April 27, 2006

Immigration Again

by PG

I've very late in response to Hei Lun's assessment of my post on immigration, but in my defense, I thought one of the ideas I had for enforcement was too crazy. He said, "PG suggests tough enforcement against employers who are found to have employees in the workplace without a valid Social Security number, but there are plenty of jobs illegals do now that don't have a traditional 'workplace' that the feds can check. Is the government going to do spot checks in suburban neighborhoods on dark-skinned people mowing lawns, in rich neighborhoods on the maids, on sweatshops that the feds don't even know exists?" I agree that individuals, who employ undocumented workers for household services that leave behind no trace except the mowed lawn and washed clothes, will be difficult to track down, but I doubt that this is the largest source of employment for illegal immigrants. And as it turns out, people who are working legally are happy to rat out their illegitimate co-workers -- or at least try to extract treble damages after the fact:

Former workers at Mohawk Industries, a Georgia-based carpet company, brought a class-action suit against the corporation under RICO, the Racketeer Influenced and Corrupt Organizations Act. RICO is the 1970 statute whose principal object was fighting organized crime. But Mohawk, like Tyson Foods and Wal-Mart, has not been accused of operating speak-easies or shaking down the local dry cleaner. The criminal "enterprise" that it's accused of conducting is contracting with outside recruiting companies to hire illegal immigrants and then cook their work papers. The former employees claim that this both violated immigration laws and artificially depressed their wages.
Here I'd thought the Minutemen were anomalies, that Normal People just didn't care that much about folks who were doing them no obvious harm. I underestimated the average American; apparently people can discern that undocumented labor is hurting them, and are ready to take action even at the cost of alienating their employer.

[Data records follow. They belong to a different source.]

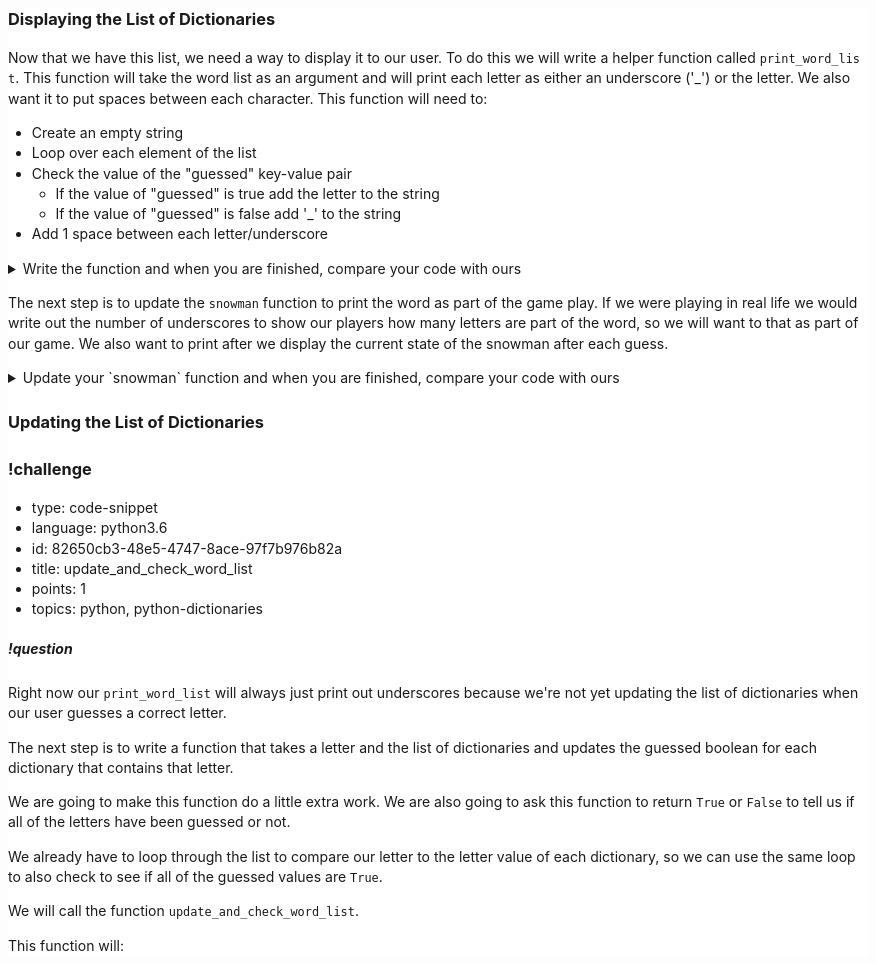 ### Displaying the List of Dictionaries

Now that we have this list, we need a way to display it to our user.  To do this we will write a helper function called `print_word_list`.  This function will take the word list as an argument and will print each letter as either an underscore ('_') or the letter.  We also want it to put spaces between each character.  This function will need to:

* Create an empty string
* Loop over each element of the list
* Check the value of the "guessed" key-value pair
    * If the value of "guessed" is true add the letter to the string
    * If the value of "guessed" is false add '_' to the string
* Add 1 space between each letter/underscore

<details><summary>Write the function and when you are finished, compare your code with ours</summary></details>

The next step is to update the `snowman` function to print the word as part of the game play.  If we were playing in real life we would write out the number of underscores to show our players how many letters are part of the word, so we will want to that as part of our game.  We also want to print after we display the current state of the snowman after each guess.

<details><summary>Update your `snowman` function and when you are finished, compare your code with ours</summary></details>

### Updating the List of Dictionaries




### !challenge

* type: code-snippet
* language: python3.6
* id: 82650cb3-48e5-4747-8ace-97f7b976b82a
* title: update_and_check_word_list
* points: 1
* topics: python, python-dictionaries

##### !question

Right now our `print_word_list` will always just print out underscores because we're not yet updating the list of dictionaries when our user guesses a correct letter.  

The next step is to write a function that takes a letter and the list of dictionaries and updates the guessed boolean for each dictionary that contains that letter.  

We are going to make this function do a little extra work.  We are also going to ask this function to return `True` or `False` to tell us if all of the letters have been guessed or not.  

We already have to loop through the list to compare our letter to the letter value of each dictionary, so we can use the same loop to also check to see if all of the guessed values are `True`.  

We will call the function `update_and_check_word_list`.

This function will:
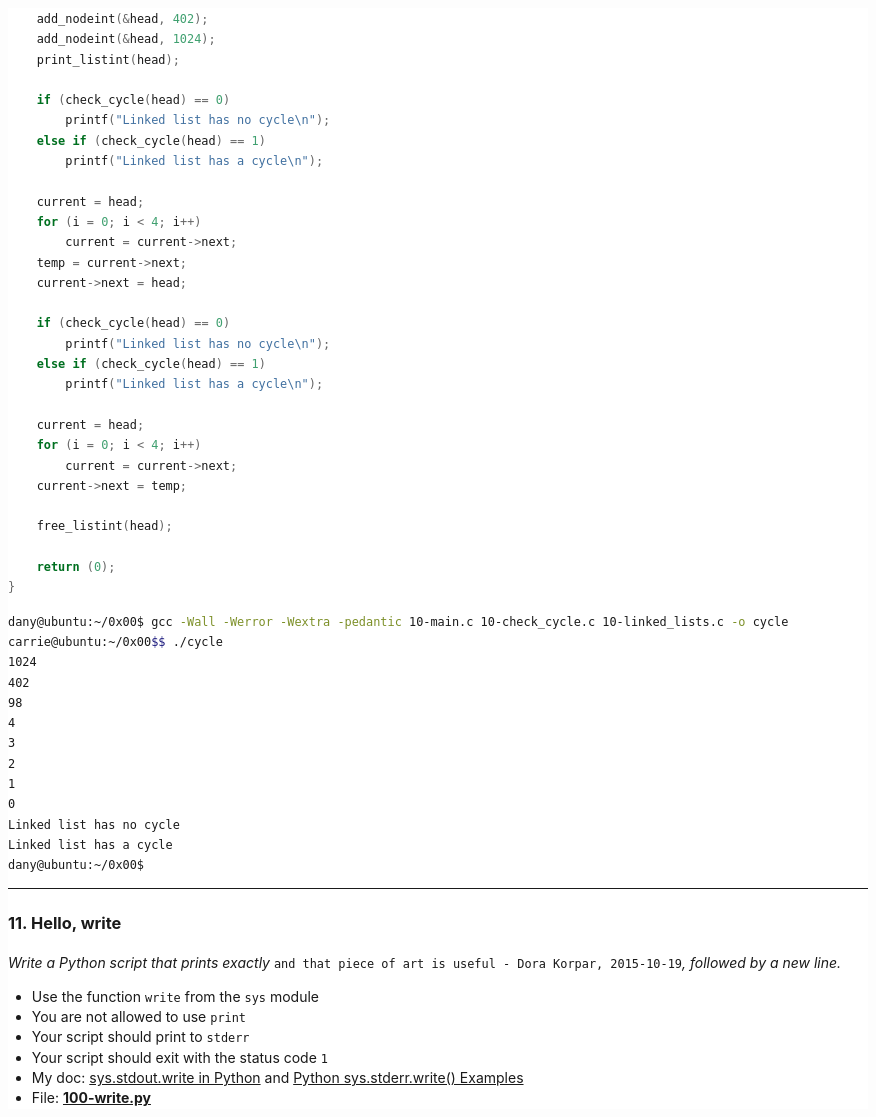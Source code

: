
 ```c++
    add_nodeint(&head, 402);
    add_nodeint(&head, 1024);
    print_listint(head);

    if (check_cycle(head) == 0)
        printf("Linked list has no cycle\n");
    else if (check_cycle(head) == 1)
        printf("Linked list has a cycle\n");

    current = head;
    for (i = 0; i < 4; i++)
        current = current->next;
    temp = current->next;
    current->next = head;

    if (check_cycle(head) == 0)
        printf("Linked list has no cycle\n");
    else if (check_cycle(head) == 1)
        printf("Linked list has a cycle\n");

    current = head;
    for (i = 0; i < 4; i++)
        current = current->next;
    current->next = temp;

    free_listint(head);

    return (0);
}
```  
```sh
dany@ubuntu:~/0x00$ gcc -Wall -Werror -Wextra -pedantic 10-main.c 10-check_cycle.c 10-linked_lists.c -o cycle
carrie@ubuntu:~/0x00$$ ./cycle 
1024
402
98
4
3
2
1
0
Linked list has no cycle
Linked list has a cycle
dany@ubuntu:~/0x00$
```  
  
________________________________________________
### 11. Hello, write
_Write a Python script that prints exactly_ ```and that piece of art is useful - Dora Korpar, 2015-10-19```_, followed by a new line._
* Use the function ```write``` from the ```sys``` module
* You are not allowed to use ```print```
* Your script should print to ```stderr```
* Your script should exit with the status code ```1```
* My doc: [sys.stdout.write in Python](https://www.geeksforgeeks.org/sys-stdout-write-in-python/#:~:text=This%20is%20a%20built%2Din,are%20also%20governed%20by%20it.) and [Python sys.stderr.write() Examples](https://www.programcreek.com/python/example/56344/sys.stderr.write)
* File: **[100-write.py](https://github.com/dany-eduard/holbertonschool-higher_level_programming/blob/main/0x00-python-hello_world/100-write.py)**  
  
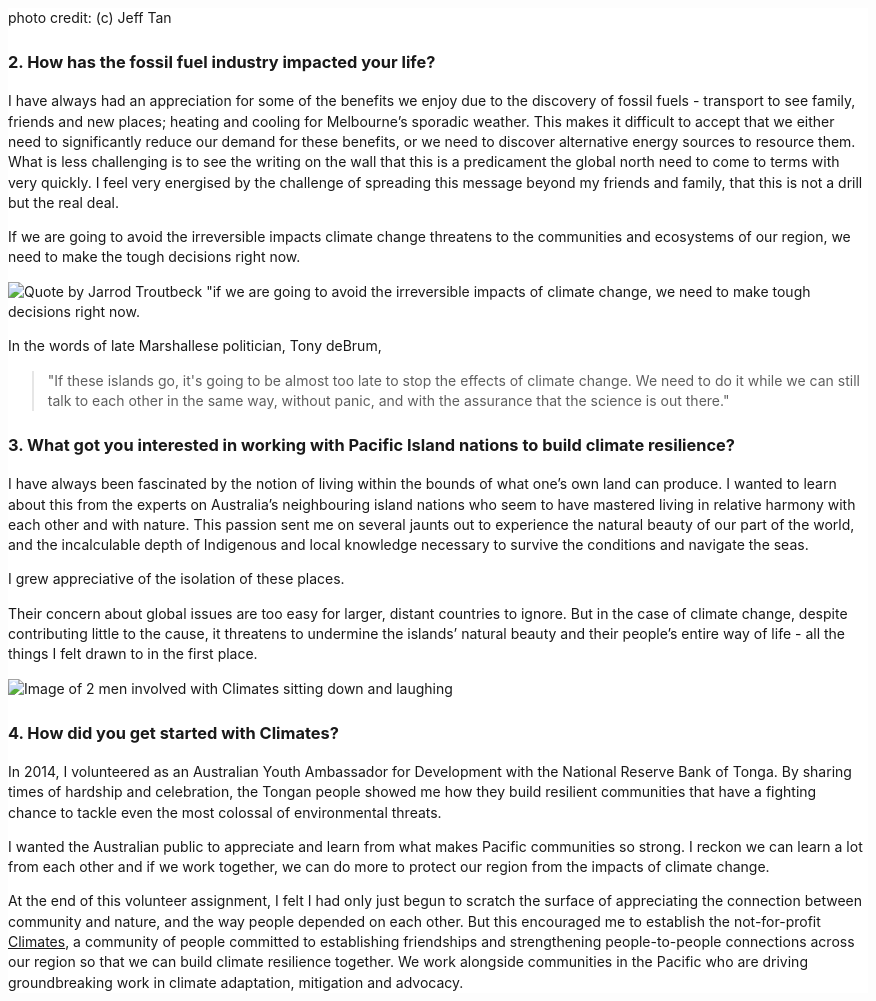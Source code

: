 photo credit: (c) Jeff Tan

### 2\. How has the fossil fuel industry impacted your life?

I have always had an appreciation for some of the benefits we enjoy due to the discovery of fossil fuels - transport to see family, friends and new places; heating and cooling for Melbourne’s sporadic weather. This makes it difficult to accept that we either need to significantly reduce our demand for these benefits, or we need to discover alternative energy sources to resource them. What is less challenging is to see the writing on the wall that this is a predicament the global north need to come to terms with very quickly. I feel very energised by the challenge of spreading this message beyond my friends and family, that this is not a drill but the real deal.

If we are going to avoid the irreversible impacts climate change threatens to the communities and ecosystems of our region, we need to make the tough decisions right now.

![Quote by Jarrod Troutbeck "if we are going to avoid the irreversible impacts of climate change, we need to make tough decisions right now.](<https://uploads-ssl.webflow.com/5ec37dbb4834014045cd346d/5ec37dbc4834015891cd3be9_Jarrod%20Troutbeck%20_%20FSH%20(1).png>)

In the words of late Marshallese politician, Tony deBrum,

> "If these islands go, it's going to be almost too late to stop the effects of climate change. We need to do it while we can still talk to each other in the same way, without panic, and with the assurance that the science is out there."

### 3\. What got you interested in working with Pacific Island nations to build climate resilience?

I have always been fascinated by the notion of living within the bounds of what one’s own land can produce. I wanted to learn about this from the experts on Australia’s neighbouring island nations who seem to have mastered living in relative harmony with each other and with nature. This passion sent me on several jaunts out to experience the natural beauty of our part of the world, and the incalculable depth of Indigenous and local knowledge necessary to survive the conditions and navigate the seas.

I grew appreciative of the isolation of these places.

Their concern about global issues are too easy for larger, distant countries to ignore. But in the case of climate change, despite contributing little to the cause, it threatens to undermine the islands’ natural beauty and their people’s entire way of life - all the things I felt drawn to in the first place.

![Image of 2 men involved with Climates sitting down and laughing](<https://uploads-ssl.webflow.com/5ec37dbb4834014045cd346d/5ec37dbc4834014b79cd3d8c_image%20of%202%20men%20(1).png>)

### 4\. How did you get started with Climates?

In 2014, I volunteered as an Australian Youth Ambassador for Development with the National Reserve Bank of Tonga. By sharing times of hardship and celebration, the Tongan people showed me how they build resilient communities that have a fighting chance to tackle even the most colossal of environmental threats.

I wanted the Australian public to appreciate and learn from what makes Pacific communities so strong. I reckon we can learn a lot from each other and if we work together, we can do more to protect our region from the impacts of climate change.

At the end of this volunteer assignment, I felt I had only just begun to scratch the surface of appreciating the connection between community and nature, and the way people depended on each other. But this encouraged me to establish the not-for-profit [Climates](http://www.climates.org.au/), a community of people committed to establishing friendships and strengthening people-to-people connections across our region so that we can build climate resilience together. We work alongside communities in the Pacific who are driving groundbreaking work in climate adaptation, mitigation and advocacy.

Seriously, I think that the federal government should encourage Americans to report on employers of illegal immigrants. Turn in your sister-in-law who bragged that she's getting cheap childcare. Have neighborhood associations mandate that all lawn care workers must be registered with the association in order to mow lawns there. This is a pervasive problem that touches every aspect of our economy, and as long as Americans find that the benefits of undocumented labor outweigh the never-realized cost of getting into trouble, people will continue to immigrate here in order to work.

I suppose some people come here to live on the government dime, as the most strident conservatives claim, but presumably the government ought to be able to detect those people itself. They must not be the lawn care types, as it's extremely difficult for healthy young men of any citizenship status to live on the government dime unless they're doing it behind bars. Able-bodied adults ages 18 to 49 without dependents can receive food stamps for three months of every three year span. Government programs provide for the elderly, disabled, minors and the caretakers of minors, but perhaps these opponents of illegal immigration know of drastic expansions of Medicare, Medicaid, CHIP and TANF that I do not. Even legal immigrants have more severe restrictions on their eligibility than citizens do; illegal immigrants are not supposed to receive any aid except in emergency. The only major exception is public schooling, which I regard as a benefit to the polity as much as to the individual. I'm happy to pay taxes to send kids through Head Start so fifty years from now, they can work in my nursing home instead of stealing my car.